## WHAT IS BEING ASKED
Scan the material for the word "policy", then return every line where it appears.

[INFORMATION SUPPLIED — start]

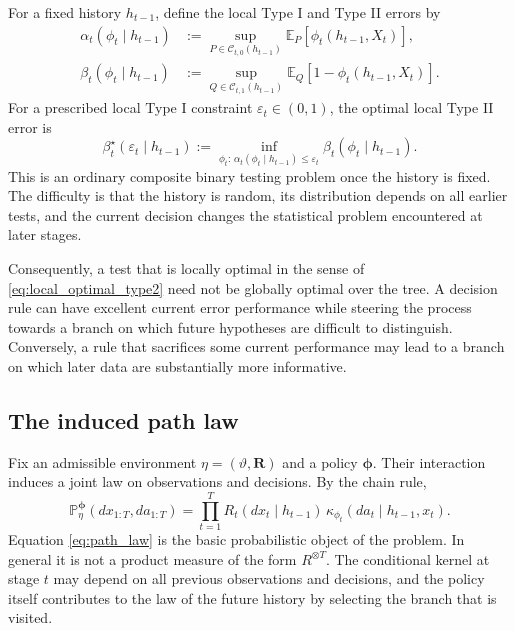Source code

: \documentclass[11pt]{article}
\newcommand{\Prob}{\mathbb{P}}
\newcommand{\E}{\mathbb{E}}
\newcommand{\cC}{\mathcal{C}}
\begin{document}
For a fixed history $h_{t-1}$, define the local Type I and Type II errors by
\begin{align}
\alpha_t(\phi_t\mid h_{t-1})
&:=
\sup_{P\in\cC_{t,0}(h_{t-1})}
\E_P\!\left[\phi_t(h_{t-1},X_t)\right],
\label{eq:local_type1}\\
\beta_t(\phi_t\mid h_{t-1})
&:=
\sup_{Q\in\cC_{t,1}(h_{t-1})}
\E_Q\!\left[1-\phi_t(h_{t-1},X_t)\right].
\label{eq:local_type2}
\end{align}
For a prescribed local Type I constraint $\varepsilon_t\in(0,1)$, the optimal local Type II error is
\begin{equation}
\beta_t^{\star}(\varepsilon_t\mid h_{t-1})
:=
\inf_{\phi_t:\,\alpha_t(\phi_t\mid h_{t-1})\le\varepsilon_t}
\beta_t(\phi_t\mid h_{t-1}).
\label{eq:local_optimal_type2}
\end{equation}
This is an ordinary composite binary testing problem once the history is fixed. The difficulty is that the history is random, its distribution depends on all earlier tests, and the current decision changes the statistical problem encountered at later stages.

Consequently, a test that is locally optimal in the sense of \eqref{eq:local_optimal_type2} need not be globally optimal over the tree. A decision rule can have excellent current error performance while steering the process towards a branch on which future hypotheses are difficult to distinguish. Conversely, a rule that sacrifices some current performance may lead to a branch on which later data are substantially more informative.

\subsection{The induced path law}

Fix an admissible environment $\eta=(\vartheta,\mathbf{R})$ and a policy $\boldsymbol{\phi}$. Their interaction induces a joint law on observations and decisions. By the chain rule,
\begin{equation}
\Prob_{\eta}^{\boldsymbol{\phi}}
(dx_{1:T},da_{1:T})
=
\prod_{t=1}^{T}
R_t(dx_t\mid h_{t-1})
\,\kappa_{\phi_t}(da_t\mid h_{t-1},x_t).
\label{eq:path_law}
\end{equation}
Equation \eqref{eq:path_law} is the basic probabilistic object of the problem. In general it is not a product measure of the form $R^{\otimes T}$. The conditional kernel at stage $t$ may depend on all previous observations and decisions, and the policy itself contributes to the law of the future history by selecting the branch that is visited.
\end{document}
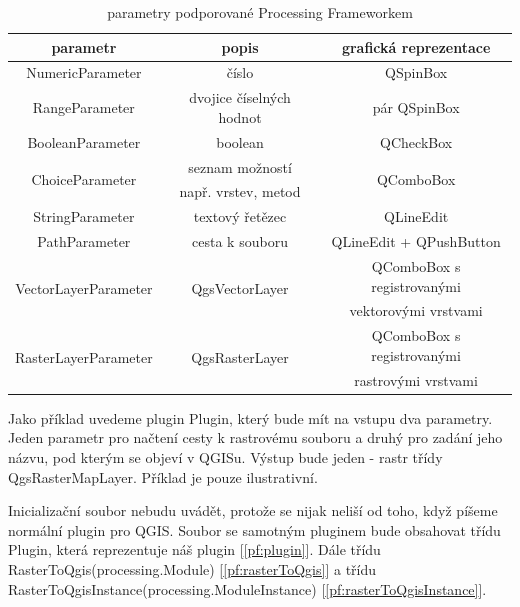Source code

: \begin{table}	
	\centering
	\begin{tabular}{|c|c|c|}
		\hline
		\textbf{parametr} & \textbf{popis} & \textbf{grafická reprezentace}\\
		\hline
		\hline
		NumericParameter & číslo & QSpinBox\\
		\hline
		RangeParameter & dvojice číselných hodnot & pár QSpinBox\\	
		\hline
		BooleanParameter & boolean & QCheckBox\\		
		\hline
		\multirow{2}{*}{ChoiceParameter} & seznam možností & \multirow{2}{*}{QComboBox}\\
		& např. vrstev, metod & \\
		\hline
		StringParameter & textový řetězec & QLineEdit \\
		\hline
		PathParameter & cesta k souboru & QLineEdit + QPushButton \\
		\hline
		\multirow{2}{*}{VectorLayerParameter} & \multirow{2}{*}{QgsVectorLayer} & QComboBox s registrovanými \\
		& & vektorovými vrstvami\\
		\hline
		\multirow{2}{*}{RasterLayerParameter} & \multirow{2}{*}{QgsRasterLayer} & QComboBox s registrovanými \\
		& & rastrovými vrstvami\\		
		\hline	
	\end{tabular}
	\caption{parametry podporované Processing Frameworkem}
	\label{tab:pf_parametry}
\end{table}

Jako příklad uvedeme plugin Plugin, který bude mít na vstupu dva
parametry. Jeden parametr pro načtení cesty k rastrovému souboru a
druhý pro zadání jeho názvu, pod kterým se objeví v QGISu. Výstup bude
jeden - rastr třídy QgsRasterMapLayer. Příklad je pouze ilustrativní.

Inicializační soubor nebudu uvádět, protože se nijak neliší od toho,
když píšeme normální plugin pro QGIS. Soubor se samotným pluginem bude
obsahovat třídu Plugin, která reprezentuje náš plugin
[\autoref{pf:plugin}]. Dále třídu RasterToQgis(processing.\-Module)
[\autoref{pf:rasterToQgis}] a třídu
RasterToQgisInstance(processing.ModuleInstance)
[\autoref{pf:rasterToQgisInstance}].\\

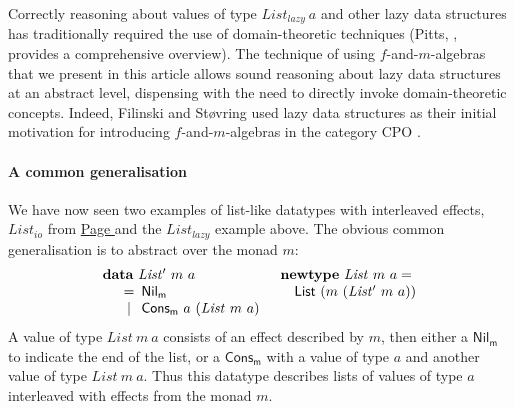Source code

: \documentclass{jfp1}
\newcommand{\kw}[1]{\textbf{#1}}
\begin{document}
Correctly reasoning about values of type $\mathit{List_{lazy}}~a$ and
other lazy data structures has traditionally required the use of
domain-theoretic techniques (Pitts, \cite{pitts96relational}, provides
a comprehensive overview). The technique of using $f$-and-$m$-algebras
that we present in this article allows sound reasoning about lazy data
structures at an abstract level, dispensing with the need to directly
invoke domain-theoretic concepts. Indeed, Filinski and St\o{}vring
used lazy data structures as their initial motivation for introducing
$f$-and-$m$-algebras in the category CPO \cite{filinski07inductive}.

\paragraph{A common generalisation} We have now seen two examples of
list-like datatypes with interleaved effects, $\mathit{List_{io}}$
from \hyperref[defn:listio]{Page \pageref*{defn:listio}} and the
$\mathit{List_{lazy}}$ example above. The obvious common
generalisation is to abstract over the monad $m$:
\begin{displaymath}
  \begin{array}{ll}
    \kw{data}~\mathit{List'}~m~a
    &
    \kw{newtype}~\mathit{List}~m~a = 
    \\
    \quad
    \begin{array}[t]{c@{\hspace{0.5em}}l}
      = & \mathsf{Nil_m} \\
      | & \mathsf{Cons_m}~a~(\mathit{List}~m~a) \\
    \end{array}
    &
    \quad \mathsf{List}~(m~(\mathit{List'}~m~a))
  \end{array}
\end{displaymath}
A value of type $\mathit{List}~m~a$ consists of an effect described by
$m$, then either a $\mathsf{Nil_m}$ to indicate the end of the list,
or a $\mathsf{Cons_m}$ with a value of type $a$ and another value of
type $\mathit{List}~m~a$. Thus this datatype describes lists of values
of type $a$ interleaved with effects from the monad $m$.
\end{document}
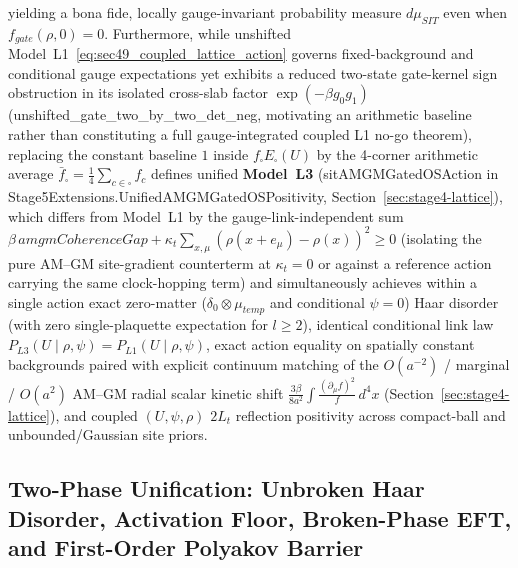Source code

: \documentclass[american,11pt,letterpaper]{article}
\def\mathrm#1{#1}%
\def\texttt#1{#1}%
\begin{document}
yielding a bona fide, locally gauge-invariant probability measure $d\mu_{\mathrm{SIT}}$ even when $f_{\mathrm{gate}}(\rho, 0) = 0$. Furthermore, while unshifted Model~L1~\eqref{eq:sec49_coupled_lattice_action} governs fixed-background and conditional gauge expectations yet exhibits a reduced two-state gate-kernel sign obstruction in its isolated cross-slab factor $\exp(-\beta g_0 g_1)$ (\texttt{unshifted\_\allowbreak{}gate\_\allowbreak{}two\_\allowbreak{}by\_\allowbreak{}two\_\allowbreak{}det\_\allowbreak{}neg}, motivating an arithmetic baseline rather than constituting a full gauge-integrated coupled L1 no-go theorem), replacing the constant baseline $1$ inside $f_\square E_\square(U)$ by the 4-corner arithmetic average $\bar{f}_\square = \frac{1}{4}\sum_{c\in\square} f_c$ defines unified \textbf{Model~L3} (\texttt{sitAMGMGatedOSAction} in \texttt{Stage5\allowbreak{}Extensions.\allowbreak{}Unified\allowbreak{}AMGMGated\allowbreak{}OSPositivity}, Section~\ref{sec:stage4-lattice}), which differs from Model~L1 by the gauge-link-independent sum $\beta\,\mathrm{amgmCoherenceGap} + \kappa_t\sum_{x,\mu}(\rho(x+e_\mu)-\rho(x))^2 \ge 0$ (isolating the pure AM--GM site-gradient counterterm at $\kappa_t = 0$ or against a reference action carrying the same clock-hopping term) and simultaneously achieves within a single action exact zero-matter ($\delta_0 \otimes \mu_{\mathrm{temp}}$ and conditional $\psi = 0$) Haar disorder (with zero single-plaquette expectation for $l \ge 2$), identical conditional link law $P_{\mathrm{L3}}(U\mid\rho,\psi) = P_{\mathrm{L1}}(U\mid\rho,\psi)$, exact action equality on spatially constant backgrounds paired with explicit continuum matching of the $O(a^{-2})$ / marginal / $O(a^2)$ AM--GM radial scalar kinetic shift $\frac{3\beta}{8a^2}\int \frac{(\partial_\mu f)^2}{f}\,d^4x$ (Section~\ref{sec:stage4-lattice}), and coupled $(U,\psi,\rho)$ $2L_t$ reflection positivity across compact-ball and unbounded/Gaussian site priors.

\subsection{Two-Phase Unification: Unbroken Haar Disorder, Activation Floor, Broken-Phase EFT, and First-Order Polyakov Barrier}
\end{document}
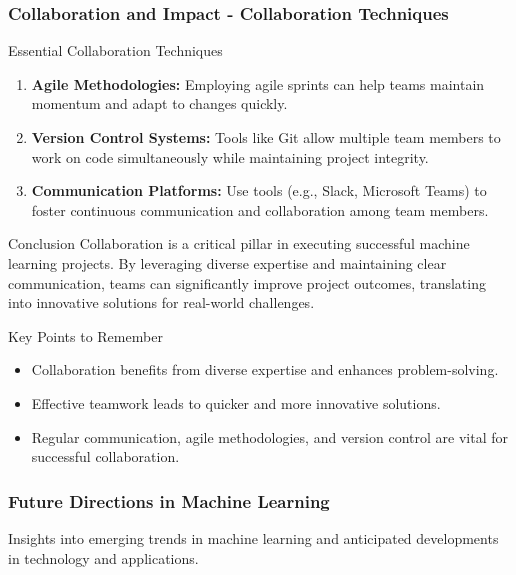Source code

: \documentclass[aspectratio=169]{beamer}
\begin{document}
\begin{frame}[fragile]
    \frametitle{Collaboration and Impact - Collaboration Techniques}
    \begin{block}{Essential Collaboration Techniques}
        \begin{enumerate}
            \item \textbf{Agile Methodologies:}
                Employing agile sprints can help teams maintain momentum and adapt to changes quickly.
            \item \textbf{Version Control Systems:}
                Tools like Git allow multiple team members to work on code simultaneously while maintaining project integrity.
            \item \textbf{Communication Platforms:}
                Use tools (e.g., Slack, Microsoft Teams) to foster continuous communication and collaboration among team members.
        \end{enumerate}
    \end{block}

    \begin{block}{Conclusion}
        Collaboration is a critical pillar in executing successful machine learning projects. By leveraging diverse expertise and maintaining clear communication, teams can significantly improve project outcomes, translating into innovative solutions for real-world challenges.
    \end{block}
    
    \begin{block}{Key Points to Remember}
        \begin{itemize}
            \item Collaboration benefits from diverse expertise and enhances problem-solving.
            \item Effective teamwork leads to quicker and more innovative solutions.
            \item Regular communication, agile methodologies, and version control are vital for successful collaboration.
        \end{itemize}
    \end{block}
\end{frame}

\begin{frame}[fragile]
    \frametitle{Future Directions in Machine Learning}
    Insights into emerging trends in machine learning and anticipated developments in technology and applications.
\end{frame}
\end{document}
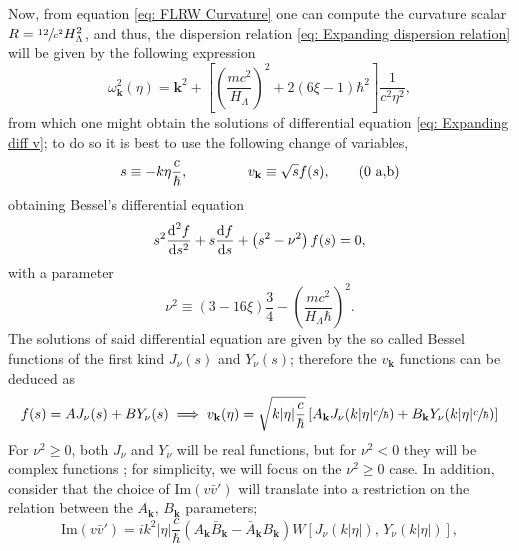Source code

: Now, from equation \ref{eq: FLRW Curvature} one can compute the curvature scalar $R=\sfrac{12}{c^2}H_\Lambda^2$, and thus, the dispersion relation \ref{eq: Expanding dispersion relation} will be given by the following expression
\begin{equation}\label{eq: de Sitter dispersion relation}
	\omega^2_\mathbf{k}(\eta)=\mathbf{k}^2+\left[\left(\frac{mc^2}{H_\Lambda}\right)^2+2\left(6\xi-1\right)\hbar^2\right]\frac{1}{c^2\eta^2},
\end{equation}
from which one might obtain the solutions of differential equation \ref{eq: Expanding diff v}; to do so it is best to use the following change of variables,
\begin{subequations}
	\begin{gather}
		s\equiv -k\eta\frac{c}{\hbar},\hspace{1.5cm}v_\mathbf{k}\equiv \sqrt{s}f(s),\tag{\theequation \,\,a,b}
	\end{gather}
\end{subequations}
obtaining Bessel's differential equation
\begin{equation}
	s^2\frac{\text{d}^2f}{\text{d} s^2}+s\frac{\text{d} f}{\text{d} s}+\left(s^2-\nu^2\right)f(s)=0,
\end{equation}
with a parameter
\begin{equation}
	\nu^2\equiv \left(3-16\xi\right)\frac{3}{4}-\left(\frac{mc^2}{H_\Lambda\hbar }\right)^2.
\end{equation}
The solutions of said differential equation are given by the so called Bessel functions of the first kind $J_\nu(s)$ and $Y_\nu(s)$; therefore the $v_\mathbf{k}$ functions can be deduced as
\begin{equation}\label{eq: de Sitter general v}
	f(s)=AJ_\nu(s)+BY_\nu(s)\implies v_\mathbf{k}(\eta)=\sqrt{k|\eta|\frac{c}{\hbar}}\left[A_\mathbf{k}J_\nu(k|\eta|\sfrac{c}{\hbar})+B_\mathbf{k}Y_\nu(k|\eta|\sfrac{c}{\hbar})\right]
\end{equation}
For $\nu^2\geq 0$, both $J_\nu$ and $Y_\nu$ will be real functions, but for $\nu^2<0$ they will be complex functions \cite{BesselComplex}; for simplicity, we will focus on the $\nu^2\geq 0$ case. In addition, consider that the choice of $\text{Im}(v\bar v')$ will translate into a restriction on the relation between the  $A_\mathbf{k},\,B_\mathbf{k}$ parameters;
\begin{equation}
	\text{Im}\left(v\bar{v}'\right)=ik^2|\eta|\frac{c}{\hbar}\left(A_\mathbf{k}\bar{B}_\mathbf{k}-\bar{A}_\mathbf{k}B_\mathbf{k}\right)W\left[J_\nu\left(k|\eta|\right),\,Y_\nu\left(k|\eta|\right)\right],
\end{equation}
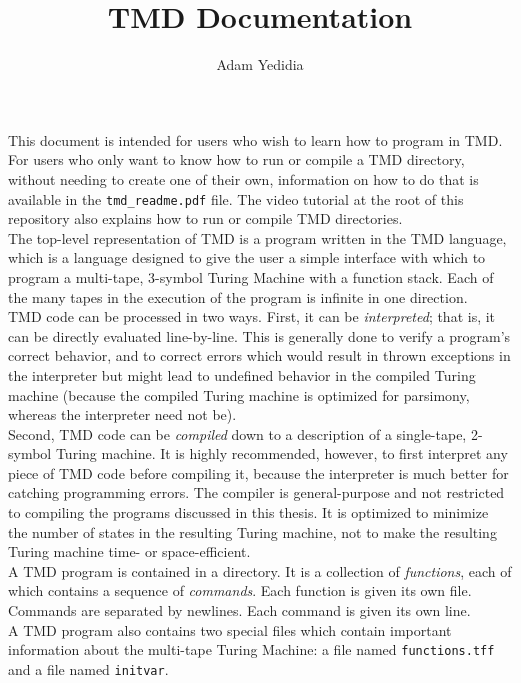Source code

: \documentclass[11pt]{article}
\title{TMD Documentation}
\author{Adam Yedidia}
\begin{document}
    
\maketitle

This document is intended for users who wish to learn how to program in TMD. For users who only want to know how to run or compile a TMD directory, without needing to create one of their own, information on how to do that is available in the \texttt{tmd_readme.pdf} file. The video tutorial at the root of this repository also explains how to run or compile TMD directories. \\

The top-level representation of TMD is a program written in the TMD language, which is a language designed to give the user a simple interface with which to program a multi-tape, 3-symbol Turing Machine with a function stack. Each of the many tapes in the execution of the program is infinite in one direction. \\

TMD code can be processed in two ways. First, it can be \emph{interpreted}; that is, it can be directly evaluated line-by-line. This is generally done to verify a program's correct behavior, and to correct errors which would result in thrown exceptions in the interpreter but might lead to undefined behavior in the compiled Turing machine (because the compiled Turing machine is optimized for parsimony, whereas the interpreter need not be). \\

Second, TMD code can be \emph{compiled} down to a description of a single-tape, 2-symbol Turing machine. It is highly recommended, however, to first interpret any piece of TMD code before compiling it, because the interpreter is much better for catching programming errors. The compiler is general-purpose and not restricted to compiling the programs discussed in this thesis. It is optimized to minimize the number of states in the resulting Turing machine, not to make the resulting Turing machine time- or space-efficient. \\

A TMD program is contained in a directory. It is a collection of \emph{functions}, each of which contains a sequence of \emph{commands}. Each function is given its own file. Commands are separated by newlines. Each command is given its own line. \\

A TMD program also contains two special files which contain important information about the multi-tape Turing Machine: a file named {\tt functions.tff} and a file named {\tt initvar}. \\ 
\end{document}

[INFORMATION SUPPLIED — finish]

## FINISHED TASK
Fix an admissible environment $\eta=(\vartheta,\mathbf{R})$ and a policy $\boldsymbol{\phi}$. Their interaction induces a joint law on observations and decisions. By the chain rule,
Equation \eqref{eq:path_law} is the basic probabilistic object of the problem. In general it is not a product measure of the form $R^{\otimes T}$. The conditional kernel at stage $t$ may depend on all previous observations and decisions, and the policy itself contributes to the law of the future history by selecting the branch that is visited.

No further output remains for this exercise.